RECORDS SHOWN Start Marker

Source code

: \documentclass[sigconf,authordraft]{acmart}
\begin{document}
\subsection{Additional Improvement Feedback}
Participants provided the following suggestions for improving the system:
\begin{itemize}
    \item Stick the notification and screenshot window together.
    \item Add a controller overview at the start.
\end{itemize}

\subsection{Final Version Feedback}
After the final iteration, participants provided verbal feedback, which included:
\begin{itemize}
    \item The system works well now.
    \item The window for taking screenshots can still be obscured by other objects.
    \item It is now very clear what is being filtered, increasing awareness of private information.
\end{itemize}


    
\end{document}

RECORDS SHOWN End Marker

DIRECTIONS FOR THIS TASK. Nothing should be returned except the lines from the one holding "screenshot window together." through the final line of the listing, exactly as they appear.

FINAL ANSWER.
    \item Stick the notification and screenshot window together.
    \item Add a controller overview at the start.
\end{itemize}

\subsection{Final Version Feedback}
After the final iteration, participants provided verbal feedback, which included:
\begin{itemize}
    \item The system works well now.
    \item The window for taking screenshots can still be obscured by other objects.
    \item It is now very clear what is being filtered, increasing awareness of private information.
\end{itemize}


    
\end{document}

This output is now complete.